Handwritten Mathematical Expression Recognition via Attention Aggregation Based Bi-directional Mutual Learning

Authors: Xiaohang Bian, Bo Qin, Xiaozhe Xin, Jianwu Li, Xuefeng Su, Yanfeng Wang113-121

AAAI 2022 | Conference PDF | Archive PDF | Plain Text | LLM Run Details

Reproducibility Variable Result LLM Response
Research Type Experimental Extensive experiments demonstrate that our proposed approach achieves the recognition accuracy of 56.85 % on CROHME 2014, 52.92 % on CROHME 2016, and 53.96 % on CROHME 2019 without data augmentation and model ensembling, substantially outperforming the state-of-the-art methods.

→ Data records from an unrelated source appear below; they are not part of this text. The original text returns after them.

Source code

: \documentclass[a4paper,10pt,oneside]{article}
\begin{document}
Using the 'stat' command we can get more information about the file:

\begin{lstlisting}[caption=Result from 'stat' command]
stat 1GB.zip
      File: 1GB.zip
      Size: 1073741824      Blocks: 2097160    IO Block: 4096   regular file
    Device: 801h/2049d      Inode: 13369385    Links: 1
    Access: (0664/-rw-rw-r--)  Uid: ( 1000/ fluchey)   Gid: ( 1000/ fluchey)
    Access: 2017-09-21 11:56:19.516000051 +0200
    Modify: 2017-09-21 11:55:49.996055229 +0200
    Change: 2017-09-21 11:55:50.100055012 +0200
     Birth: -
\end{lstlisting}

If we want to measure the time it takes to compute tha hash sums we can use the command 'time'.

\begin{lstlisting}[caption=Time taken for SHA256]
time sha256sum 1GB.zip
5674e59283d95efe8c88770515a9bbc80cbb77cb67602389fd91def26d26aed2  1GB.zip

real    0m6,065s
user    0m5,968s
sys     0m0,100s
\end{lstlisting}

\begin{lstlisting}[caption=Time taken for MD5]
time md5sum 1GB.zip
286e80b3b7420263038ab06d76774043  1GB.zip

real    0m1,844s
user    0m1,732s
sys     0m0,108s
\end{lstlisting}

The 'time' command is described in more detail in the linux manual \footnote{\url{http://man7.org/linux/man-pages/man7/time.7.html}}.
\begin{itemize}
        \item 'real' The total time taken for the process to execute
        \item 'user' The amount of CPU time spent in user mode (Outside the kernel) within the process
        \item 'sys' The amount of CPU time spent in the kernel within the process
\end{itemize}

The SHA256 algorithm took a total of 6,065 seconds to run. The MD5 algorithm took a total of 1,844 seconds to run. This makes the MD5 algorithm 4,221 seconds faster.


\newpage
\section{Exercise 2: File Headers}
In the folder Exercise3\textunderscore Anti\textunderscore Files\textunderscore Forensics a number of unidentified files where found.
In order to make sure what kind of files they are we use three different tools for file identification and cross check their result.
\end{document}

Researcher Affiliation Collaboration 1 School of Computer Science and Technology, Beijing Institute of Technology, China 2 AI Interaction Department, Tencent, China
Pseudocode No The paper does not contain structured pseudocode or algorithm blocks.

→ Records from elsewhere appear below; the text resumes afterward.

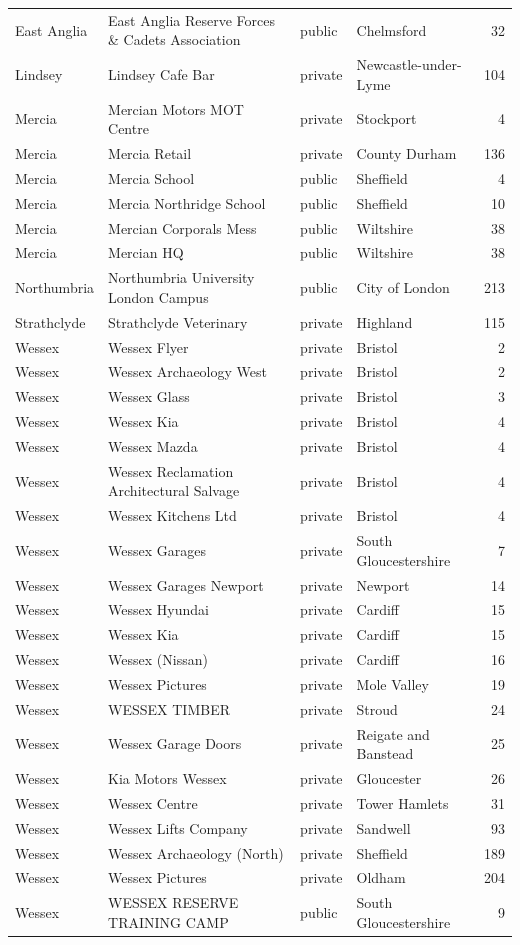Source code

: \documentclass[11pt,a4paper]{article}
\begin{document}
\begin{longtable}{p{2cm}p{6.6cm}lp{3.2cm}r}
East Anglia & East Anglia Reserve Forces \& Cadets Association & public & Chelmsford & 32\\
Lindsey & Lindsey Cafe Bar & private & Newcastle-under-Lyme & 104\\
Mercia & Mercian Motors MOT Centre & private & Stockport & 4\\
Mercia & Mercia Retail & private & County Durham & 136\\
Mercia & Mercia School & public & Sheffield & 4\\
Mercia & Mercia Northridge School & public & Sheffield & 10\\
Mercia & Mercian Corporals Mess & public & Wiltshire & 38\\
Mercia & Mercian HQ & public & Wiltshire & 38\\
Northumbria & Northumbria University London Campus & public & City of London & 213\\
Strathclyde & Strathclyde Veterinary & private & Highland & 115\\
Wessex & Wessex Flyer & private & Bristol & 2\\
Wessex & Wessex Archaeology West & private & Bristol & 2\\
Wessex & Wessex Glass & private & Bristol & 3\\
Wessex & Wessex Kia & private & Bristol & 4\\
Wessex & Wessex Mazda & private & Bristol & 4\\
Wessex & Wessex Reclamation Architectural Salvage & private & Bristol & 4\\
Wessex & Wessex Kitchens Ltd & private & Bristol & 4\\
Wessex & Wessex Garages & private & South Gloucestershire & 7\\
Wessex & Wessex Garages Newport & private & Newport & 14\\
Wessex & Wessex Hyundai & private & Cardiff & 15\\
Wessex & Wessex Kia & private & Cardiff & 15\\
Wessex & Wessex (Nissan) & private & Cardiff & 16\\
Wessex & Wessex Pictures & private & Mole Valley & 19\\
Wessex & WESSEX TIMBER & private & Stroud & 24\\
Wessex & Wessex Garage Doors & private & Reigate and Banstead & 25\\
Wessex & Kia Motors Wessex & private & Gloucester & 26\\
Wessex & Wessex Centre & private & Tower Hamlets & 31\\
Wessex & Wessex Lifts Company & private & Sandwell & 93\\
Wessex & Wessex Archaeology (North) & private & Sheffield & 189\\
Wessex & Wessex Pictures & private & Oldham & 204\\
Wessex & WESSEX RESERVE TRAINING CAMP & public & South Gloucestershire & 9\\
\bottomrule\end{longtable}
\end{document}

Open Source Code Yes The source code is available in https://github.com/XH-B/ABM.
Open Datasets Yes We train our models based on the CROHME 2014 competition dataset with 111 classes of mathematical symbols and 8836 handwritten mathematical expressions
Dataset Splits No The paper mentions using a validation process for early stopping ("training will stop early when the learning rate drops 10 times") but does not provide specific details about the validation dataset split (e.g., percentages, sample counts, or how it was derived from the training data).
Hardware Specification Yes All the models are trained/tested on a single NVIDIA V100 16GB GPU.

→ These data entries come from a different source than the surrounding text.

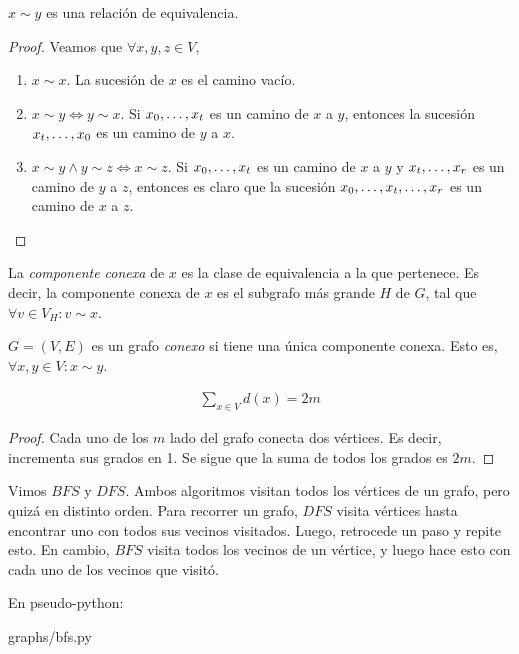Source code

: \begin{proposition}
$x \sim y$ es una relación de equivalencia.
\end{proposition}
\begin{proof}
Veamos que $\forall x,y,z \in V,$
\begin{enumerate}
    \item $x \sim x$. La sucesión de $x$ es el camino vacío.
    
    \item $x \sim y \iff y \sim x$. Si $x_0, \mathellipsis, x_t$ es un camino de $x$ a $y$, entonces la sucesión $x_t, \mathellipsis, x_0$ es un camino de $y$ a $x$.
    \item $x \sim y \wedge y \sim z \iff x \sim z$. Si $x_0, \mathellipsis, x_t$ es un camino de $x$ a $y$ y $x_{t}, \mathellipsis, x_{r}$ es un camino de $y$ a $z$, entonces es claro que la sucesión $x_0, \mathellipsis, x_t, \mathellipsis, x_r$ es un camino de $x$ a $z$.
\end{enumerate}
\end{proof}
\begin{definition}
La \emph{componente conexa} de $x$ es la clase de equivalencia a la que pertenece. Es decir, la componente conexa de $x$ es el subgrafo más grande $H$ de $G$, tal que $\forall v \in V_H \colon v \sim x$.

$G=(V,E)$ es un grafo \emph{conexo} si tiene una única componente conexa. Esto es, $\forall x,y \in V \colon x \sim y$.
\end{definition}

\begin{proposition}
\begin{align}
\sum_{x\in V} d(x) = 2m \label{handshaking_lemma}
\end{align}
\end{proposition}

\begin{proof}
Cada uno de los $m$ lado del grafo conecta dos vértices. Es decir, incrementa sus grados en 1. Se sigue que la suma de todos los grados es $2m$.
\end{proof}


\begin{definition}
  Vimos $BFS$ y $DFS$. Ambos algoritmos visitan todos los vértices de un
  grafo, pero quizá en distinto orden. Para recorrer un grafo, $DFS$ visita
  vértices hasta encontrar uno con todos sus vecinos visitados. Luego,
  retrocede un paso y repite esto. En cambio, $BFS$ visita todos los vecinos
  de un vértice, y luego hace esto con cada uno de los vecinos que visitó.

  En pseudo-python:

\begin{lstinputlisting}[language=python]{graphs/bfs.py}
\end{lstinputlisting}
\end{definition}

Software Dependencies No The paper mentions using the Adadelta optimizer but does not specify version numbers for any software dependencies like programming languages, frameworks (e.g., PyTorch, TensorFlow), or libraries.
Experiment Setup Yes Our proposed method is optimized with Adadelta optimizer, and its learning rate starts from 1, decaying two times smaller when the WER does not decrease within 15 epochs. And the training will stop early when the learning rate drops 10 times. We set the batch size as 16. For the decoder, we set n = 256, d=512, D=684 and K=113 (adding sos and eos on 111 labels). In the loss function, λ is set to 0.5.